■ **What needs to be done**
For this exercise, write out every entry exactly and leave the pictures out.

■ **Materials provided**
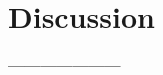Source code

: \documentclass[10pt,sigconf]{acmart}
\begin{document}




\section{Discussion}

\textbf{---------------------}

\end{document}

■ **Answer for this exercise**
Source code

: \documentclass[10pt,sigconf]{acmart}
\begin{document}




\section{Discussion}

\textbf{---------------------}

\end{document}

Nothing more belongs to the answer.